The task:
All lines that hold the string "solutions" should be copied. Find them in the listing below.

Listed records:
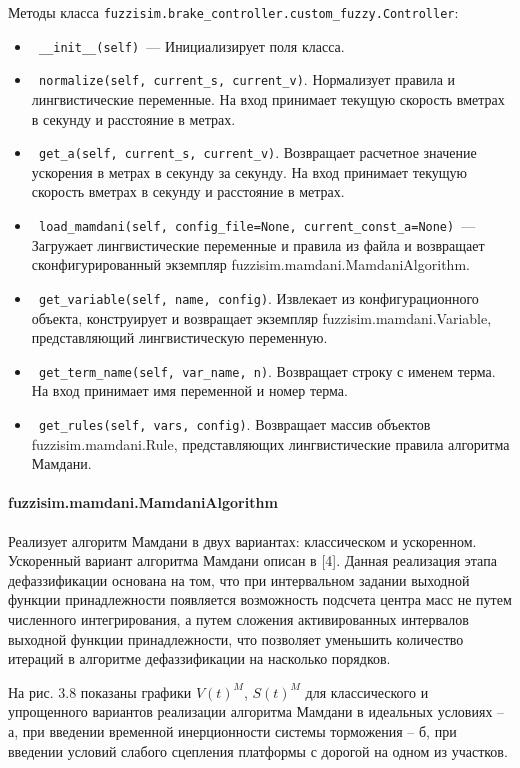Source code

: Методы класса \lstinline!fuzzisim.brake_controller.custom_fuzzy.Controller!:
\begin{itemize}
	\item \lstinline! __init__(self) !— Инициализирует поля класса.
	\item \lstinline! normalize(self, current_s, current_v)!. Нормализует правила и лингвистические переменные. На вход принимает текущую скорость вметрах в секунду и расстояние в метрах.
	\item \lstinline! get_a(self, current_s, current_v)!. Возвращает расчетное значение ускорения в метрах в секунду за секунду. На вход принимает текущую скорость вметрах в секунду и расстояние в метрах.
	\item \lstinline! load_mamdani(self, config_file=None, current_const_a=None) !— Загружает лингвистические переменные и правила из файла и возвращает сконфигурированный экземпляр fuzzisim.mamdani.MamdaniAlgorithm.
	\item \lstinline! get_variable(self, name, config)!. Извлекает из конфигурационного объекта, конструирует  и возвращает экземпляр fuzzisim.mamdani.Variable, представляющий лингвистическую переменную.
	\item \lstinline! get_term_name(self, var_name, n)!.  Возвращает строку с именем терма. На вход принимает имя переменной и номер терма.
	\item \lstinline! get_rules(self, vars, config)!. Возвращает массив объектов fuzzisim.mamdani.Rule, представляющих лингвистические правила алгоритма Мамдани.
\end{itemize}

\paragraph{fuzzisim.mamdani.MamdaniAlgorithm}

Реализует алгоритм Мамдани в двух вариантах: классическом и ускоренном. Ускоренный вариант алгоритма Мамдани описан в [4]. Данная реализация этапа дефаззификации основана на том, что при интервальном задании выходной функции принадлежности появляется возможность подсчета центра масс не путем численного интегрирования, а путем сложения активированных интервалов выходной функции принадлежности, что позволяет уменьшить количество итераций в алгоритме дефаззификации на насколько порядков.

На рис. 3.8 показаны графики $V(t)^M$, $S(t)^M$ для классического и упрощенного вариантов реализации  алгоритма Мамдани в идеальных условиях – а, при введении временной инерционности системы торможения – б, при введении условий слабого сцепления платформы с дорогой на одном из участков.

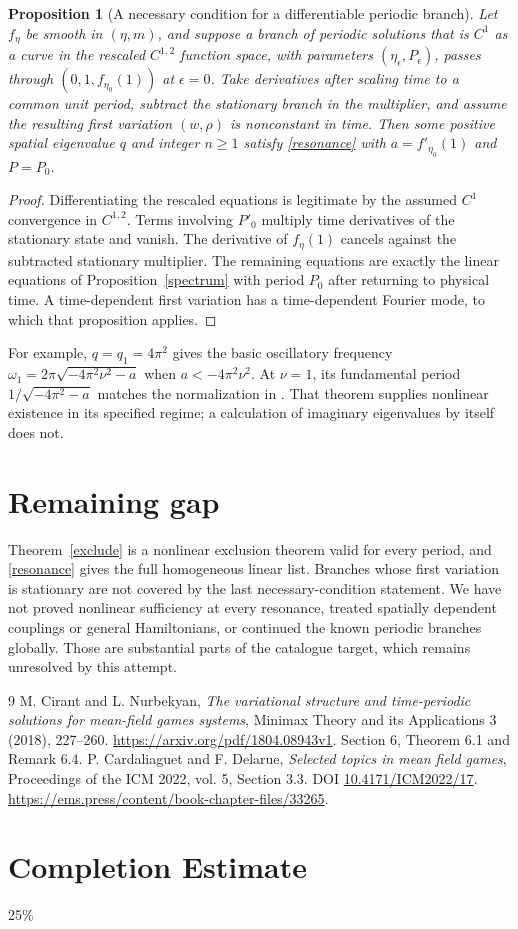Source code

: \documentclass[11pt]{article}
\newtheorem{proposition}[theorem]{Proposition}
\begin{document}
\begin{proposition}[A necessary condition for a differentiable periodic branch]
Let $f_\eta$ be smooth in $(\eta,m)$, and suppose a branch of
periodic solutions that is $C^1$ as a curve in the rescaled $C^{1,2}$
function space, with parameters $(\eta_\epsilon,P_\epsilon)$,
passes through $(0,1,f_{\eta_0}(1))$ at $\epsilon=0$.
Take derivatives after scaling time to a common unit period, subtract the
stationary branch in the multiplier, and assume the resulting first
variation $(w,\rho)$ is nonconstant in time. Then some positive spatial
eigenvalue $q$ and integer $n\geq1$ satisfy \eqref{resonance} with
$a=f'_{\eta_0}(1)$ and $P=P_0$.
\end{proposition}
\begin{proof}
Differentiating the rescaled equations is legitimate by the assumed
$C^1$ convergence in $C^{1,2}$. Terms involving $P'_0$ multiply time
derivatives of the stationary state and vanish. The derivative of
$f_\eta(1)$ cancels against the subtracted stationary multiplier.
The remaining equations are exactly the linear equations of
Proposition~\ref{spectrum} with period $P_0$ after returning to physical
time. A time-dependent first variation has a time-dependent Fourier
mode, to which that proposition applies.
\end{proof}

For example, $q=q_1=4\pi^2$ gives the basic oscillatory frequency
$\omega_1=2\pi\sqrt{-4\pi^2\nu^2-a}$ when $a<-4\pi^2\nu^2$.
At $\nu=1$, its fundamental period
$1/\sqrt{-4\pi^2-a}$ matches the normalization in
\cite[Theorem 6.1]{CN}. That theorem supplies nonlinear existence in
its specified regime; a calculation of imaginary eigenvalues by itself
does not.

\section{Remaining gap}
Theorem~\ref{exclude} is a nonlinear exclusion theorem valid for every
period, and \eqref{resonance} gives the full homogeneous linear list.
Branches whose first variation is stationary are not covered by the last
necessary-condition statement. We have not proved nonlinear sufficiency
at every resonance, treated spatially dependent couplings or general
Hamiltonians, or continued the known periodic branches globally.
Those are substantial parts of the catalogue target, which remains
unresolved by this attempt.

\begin{thebibliography}{9}
 M. Cirant and L. Nurbekyan,
\emph{The variational structure and time-periodic solutions for mean-field games systems},
Minimax Theory and its Applications 3 (2018), 227--260.
\url{https://arxiv.org/pdf/1804.08943v1}. Section 6, Theorem 6.1 and Remark 6.4.
 P. Cardaliaguet and F. Delarue,
\emph{Selected topics in mean field games}, Proceedings of the ICM 2022,
vol. 5, Section 3.3. DOI \href{https://doi.org/10.4171/ICM2022/17}{10.4171/ICM2022/17}.
\url{https://ems.press/content/book-chapter-files/33265}.
\end{thebibliography}
\section{Completion Estimate}
25\%
\end{document}
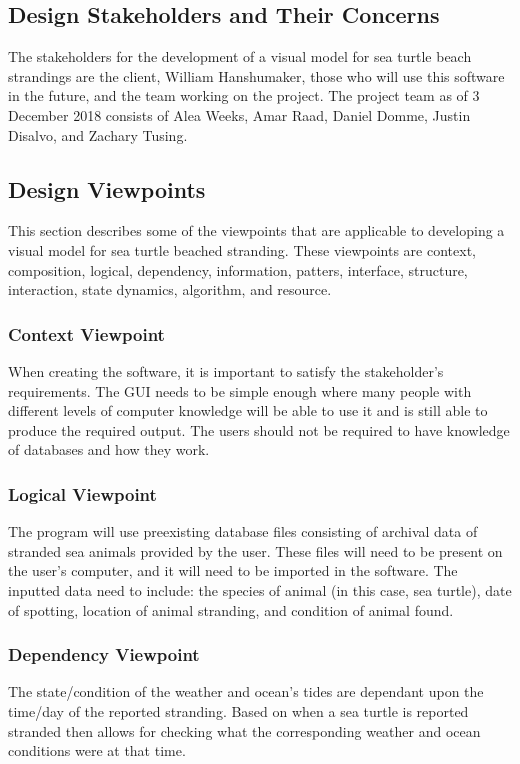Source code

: \documentclass[onecolumn, draftclsnofoot,10pt, compsoc]{IEEEtran}
\begin{document}
\begin{singlespace}
\section{Design Stakeholders and Their Concerns}
    The stakeholders for the development of a visual model for sea turtle beach strandings are the client, William Hanshumaker, those who will use this software in the future, and the team working on the project.  The project team as of 3 December 2018 consists of Alea Weeks, Amar Raad, Daniel Domme, Justin Disalvo, and Zachary Tusing.
    
\subsection{Design Viewpoints}
    This section describes some of the viewpoints that are applicable to developing a visual model for sea turtle beached stranding. These viewpoints are context, composition, logical, dependency, information, patters, interface, structure, interaction, state dynamics, algorithm, and resource.
    
    \subsubsection{Context Viewpoint}
    When creating the software, it is important to satisfy the stakeholder's requirements. The GUI needs to be simple enough where many people with different levels of computer knowledge will be able to use it and is still able to produce the required output. The users should not be required to have knowledge of databases and how they work.
    
    \subsubsection{Logical Viewpoint}
    The program will use preexisting database files consisting of archival data of stranded sea animals provided by the user.  These files will need to be present on the user's computer, and it will need to be imported in the software.    The inputted data need to include: the species of animal (in this case, sea turtle), date of spotting, location of animal stranding, and condition of animal found.  
    
    \subsubsection{Dependency Viewpoint}
    The state/condition of the weather and ocean's tides are dependant upon the time/day of the reported stranding. Based on when a sea turtle is reported stranded then allows for checking what the corresponding weather and ocean conditions were at that time.
    

\end{singlespace}
\end{document}
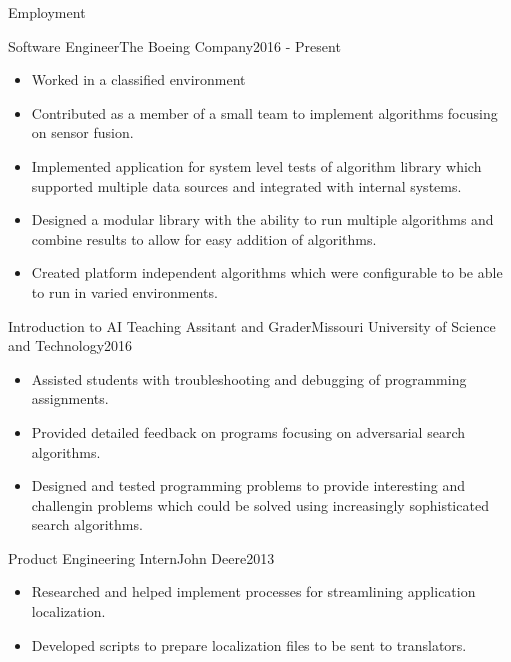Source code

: \documentclass[]{mcdowellcv}
\begin{document}
	\makeheader
	
	\begin{cvsection}{Employment}

        \begin{cvsubsection}{Software Engineer}{The Boeing Company}{2016 - Present}			
			\begin{itemize}
				\item Worked in a classified environment
				\item Contributed as a member of a small team to implement algorithms focusing on sensor fusion.
				\item Implemented application for system level tests of algorithm library which supported multiple data sources and integrated with internal systems. 
                \item Designed a modular library with the ability to run multiple algorithms and combine results to allow for easy addition of algorithms.
                \item Created platform independent algorithms which were configurable to be able to run in varied environments.
			\end{itemize}
		\end{cvsubsection}
		
        \begin{cvsubsection}[2]{Introduction to AI Teaching Assitant and Grader}{Missouri University of Science and Technology}{2016}	
			\begin{itemize}
                \item Assisted students with troubleshooting and debugging of programming assignments.
                \item Provided detailed feedback on programs focusing on adversarial search algorithms.
                \item Designed and tested programming problems to provide interesting and challengin problems which could be solved using increasingly sophisticated search algorithms.
			\end{itemize}
		\end{cvsubsection}

        \begin{cvsubsection}{Product Engineering Intern}{John Deere}{2013}
            \begin{itemize}
                \item Researched and helped implement processes for streamlining application localization.
                \item Developed scripts to prepare localization files to be sent to translators.
            \end{itemize}
        \end{cvsubsection}
		

\end{cvsection}
\end{document}
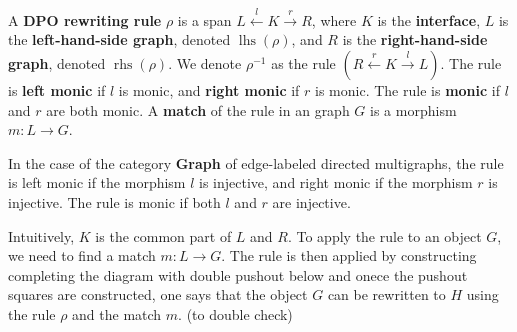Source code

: \begin{definition}
  \label{def:grs:dpo_rule}
A \textbf{DPO rewriting rule} $\rho$ is a span \( L \overset{l}{\leftarrow} K \overset{r}{\rightarrow} R \), where \( K \) is the \textbf{interface}, \( L \) is the \textbf{left-hand-side graph}, denoted \( \operatorname{lhs}(\rho) \), and \( R \) is the \textbf{right-hand-side graph}, denoted \( \operatorname{rhs}(\rho) \). We denote $\rho^{-1}$ as the rule $(R \overset{r}{\leftarrow} K \overset{l}{\rightarrow} L)$. The rule is \textbf{left monic} if \( l \) is monic, and \textbf{right monic} if \( r \) is monic. 
The rule is \textbf{monic} if $l$ and $r$ are both monic.
A \textbf{match} of the rule in an graph \( G \) is a morphism \( m: L \rightarrow G \).
\end{definition}
In the case of the category \textbf{Graph} of edge-labeled directed multigraphs, the rule is left monic if the morphism \( l \) is injective, and right monic if the morphism \( r \) is injective. The rule is monic if both \( l \) and \( r \) are injective.

Intuitively, $K$ is the common part of $L$ and $R$. To apply the rule to an object $G$, we need to find a match $m:L \to G$. The rule is then applied by constructing completing the diagram with double pushout below and onece the pushout squares are constructed, one says that the object $G$ can be rewritten to $H$ using the rule $\rho$ and the match $m$. (to double check)
\begin{center}
\end{center}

Expected output:
periodic solutions that is $C^1$ as a curve in the rescaled $C^{1,2}$
\emph{The variational structure and time-periodic solutions for mean-field games systems},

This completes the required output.